Second, the Court applied a very broad interpretation of the term “dispute resolution process.” The Court found that arbitration, conciliation, mediation, and grievance procedures contained elements of formality, were processes capable of providing relief to the complainant, and were often completed under written guidelines or rules. The Court also noted that these processes have a clearly identifiable start and end date, and often include the use of a neutral third-party. The Court used these criteria to analyze the internal complaint process and focused on the fact that it was a formal process with the capacity to resolve Peterson’s claim, was outlined in a written document, and involved individuals “somewhat analogous to third parties,” in the form of investigators assigned to investigate the internal allegations.

The question left open is whether a court will always toll the statute of limitations for the length of time that it takes to give an employee a response to an internal complaint, thereby extending the statute of limitations by that same period of time. The alternative would be that a court will only toll the statute of limitations when the length of time that it took to resolve the internal complaint extends beyond the limitations period, thereby precluding an employee who waits for such resolution from timely filing an MHRA charge or lawsuit.

What does this mean for employers?

The one-year statute of limitations under the MHRA is an acknowledgement by the legislature that discrimination claims should be brought quickly to ensure that evidence is preserved and witnesses are called to testify while their memories are fresh. Employers often prefer a shorter statute of limitations given the transitory nature of the workplace and will want to ensure that the statute of limitations is not tolled. In light of this ruling, employers may want to consider the steps below.

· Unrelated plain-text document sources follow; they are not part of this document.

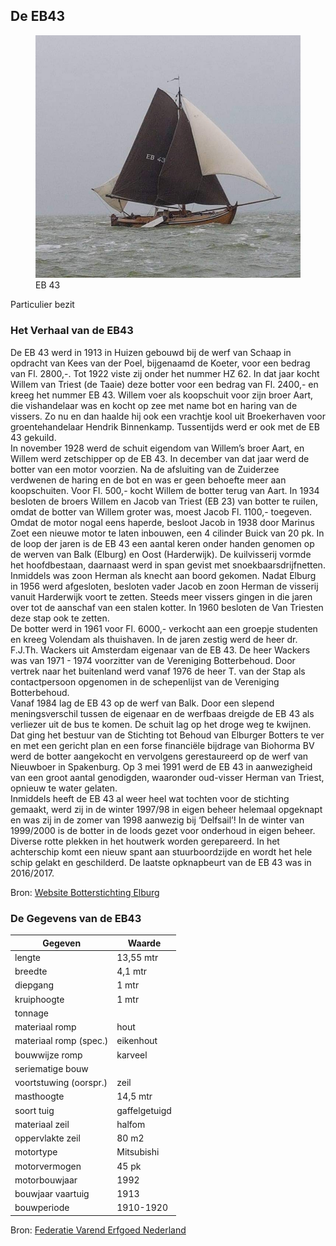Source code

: ## De EB43

<figure id="foto_eb43">
    <img src="media/eb43.jpg" alt="EB 43">
    <figcaption>EB 43</figcaption>
</figure>

<aside class="note">
    Particulier bezit
</aside>

### Het Verhaal van de EB43

De EB 43 werd in 1913 in Huizen gebouwd bij de werf van Schaap in opdracht van Kees van der Poel, bijgenaamd de Koeter, voor een bedrag van Fl. 2800,-.
Tot 1922 viste zij onder het nummer HZ 62. In dat jaar kocht Willem van Triest (de Taaie) deze botter voor een bedrag van Fl. 2400,- en kreeg het nummer EB 43. Willem voer als koopschuit voor zijn broer Aart, die vishandelaar was en kocht op zee met name bot en haring van de vissers. Zo nu en dan haalde hij ook een vrachtje kool uit Broekerhaven voor groentehandelaar Hendrik Binnenkamp. Tussentijds werd er ook met de EB 43 gekuild.  
In november 1928 werd de schuit eigendom van Willem’s broer Aart, en Willem werd zetschipper op de EB 43. In december van dat jaar werd de botter van een motor voorzien.
Na de afsluiting van de Zuiderzee verdwenen de haring en de bot en was er geen behoefte meer aan koopschuiten. Voor Fl. 500,- kocht Willem de botter terug van Aart.
In 1934 besloten de broers Willem en Jacob van Triest (EB 23) van botter te ruilen, omdat de botter van Willem groter was, moest Jacob Fl. 1100,- toegeven.  
Omdat de motor nogal eens haperde, besloot Jacob in 1938 door Marinus Zoet een nieuwe motor te laten inbouwen, een 4 cilinder Buick van 20 pk.
In de loop der jaren is de EB 43 een aantal keren onder handen genomen op de werven van Balk (Elburg) en Oost (Harderwijk).
De kuilvisserij vormde het hoofdbestaan, daarnaast werd in span gevist met snoekbaarsdrijfnetten.
Inmiddels was zoon Herman als knecht aan boord gekomen. Nadat Elburg in 1956 werd afgesloten, besloten vader Jacob en zoon Herman de visserij vanuit Harderwijk voort te zetten.
Steeds meer vissers gingen in die jaren over tot de aanschaf van een stalen kotter. In 1960 besloten de Van Triesten deze stap ook te zetten.  
De botter werd in 1961 voor Fl. 6000,- verkocht aan een groepje studenten en kreeg Volendam als thuishaven.
In de jaren zestig werd de heer dr. F.J.Th. Wackers uit Amsterdam eigenaar van de EB 43. De heer Wackers was van 1971 - 1974 voorzitter van de Vereniging Botterbehoud.
Door vertrek naar het buitenland werd vanaf 1976 de heer T. van der Stap als contactpersoon opgenomen in de schepenlijst van de Vereniging Botterbehoud.  
Vanaf 1984 lag de EB 43 op de werf van Balk. Door een slepend meningsverschil tussen de eigenaar en de werfbaas dreigde de EB 43 als verliezer uit de bus te komen. De schuit lag op het droge weg te kwijnen.
Dat ging het bestuur van de Stichting tot Behoud van Elburger Botters te ver en met een gericht plan en een forse financiële bijdrage van Biohorma BV werd de botter aangekocht en vervolgens gerestaureerd op de werf van Nieuwboer in Spakenburg.
Op 3 mei 1991 werd de EB 43 in aanwezigheid van een groot aantal genodigden, waaronder oud-visser Herman van Triest, opnieuw te water gelaten.  
Inmiddels heeft de EB 43 al weer heel wat tochten voor de stichting gemaakt, werd zij in de winter 1997/98 in eigen beheer helemaal opgeknapt en was zij in de zomer van 1998 aanwezig bij ‘Delfsail’!
In de winter van 1999/2000 is de botter in de loods gezet voor onderhoud in eigen beheer. Diverse rotte plekken in het houtwerk worden gerepareerd. In het achterschip komt een nieuw spant aan stuurboordzijde en wordt het hele schip gelakt en geschilderd.
De laatste opknapbeurt van de EB 43 was in 2016/2017.

Bron: [Website Botterstichting Elburg](https://botterselburg.nl/pagina_output.php?id=21)


### De Gegevens van de EB43

| Gegeven                   | Waarde        |  
|---------------------------|---------------|   
| lengte 	                | 13,55  mtr    | 	 
| breedte 	                | 4,1    mtr    | 
| diepgang 	                | 1      mtr    | 		 
| kruiphoogte 	            | 1   	 mtr    | 	 
| tonnage 	                |    	        | 	
| materiaal romp 	        | hout 	        |  
| materiaal romp (spec.) 	| eikenhout     |  
| bouwwijze romp 	        | karveel 	    |  
| seriematige bouw 		    |               |  
| voortstuwing (oorspr.) 	| zeil          |   	 
| masthoogte 	            | 14,5   mtr    |
| soort tuig 	            | gaffelgetuigd |  	 
| materiaal zeil 	        | halfom        |   	 
| oppervlakte zeil 	        | 80 	 m2     |
| motortype 	            | Mitsubishi    |  	 
| motorvermogen             | 45 	 pk     | 
| motorbouwjaar 		    | 1992          |  
| bouwjaar vaartuig 	    | 1913 	        |  
| bouwperiode 	            | 1910-1920 	|   

Bron: [Federatie Varend Erfgoed Nederland](https://rven.info/schip.aspx?=502)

  • The Investigation Plays An Important Role. Given that employers have an affirmative defense available to them under the MHRA (and comparable federal law) for harassment claims, it is still advisable to set forth a clear investigation process for employees to bring forth complaints internally before they resort to the Minnesota Department of Human Rights or the courts for resolution. Employers should consult with counsel when developing general policies and when facing specific allegations and planning specific internal investigations to balance the need to internally resolve such allegations against the risk of tolling of the statute of limitations.
  • Consider Adding A Disclaimer To Anti-Discrimination/Anti-Harassment Policies. Employers should consider whether to add language to any complaint process or policy to avoid bringing the process or policy within the scope of the MHRA and the Peterson decision. For example, consider adding language such as "This is not a dispute resolution process. This is simply a process which the Company uses to invite employees to raise issues so that the Company can determine whether policies have been violated and, if they have, take appropriate follow-up action." Employers may also consider adding the following: "While we appreciate your raising this issue with us to give us a chance to address it, we want to make clear that you should determine whether there is additional action that you should take to preserve your legal rights.”
  • Be Aware of Complaint Process Time Lines. Employee complaints should be addressed as quickly as practicable so that the employer’s investigation does not stretch beyond the statute of limitations.
  • Employers With Unionized Employees. Employers with unionized employees should consider whether the grievance procedure set forth under the applicable collective bargaining agreements (CBA) should apply to employees’ concerns that implicate discrimination allegations under the MHRA, and if not, add clarifying language to the CBA during the next bargaining session.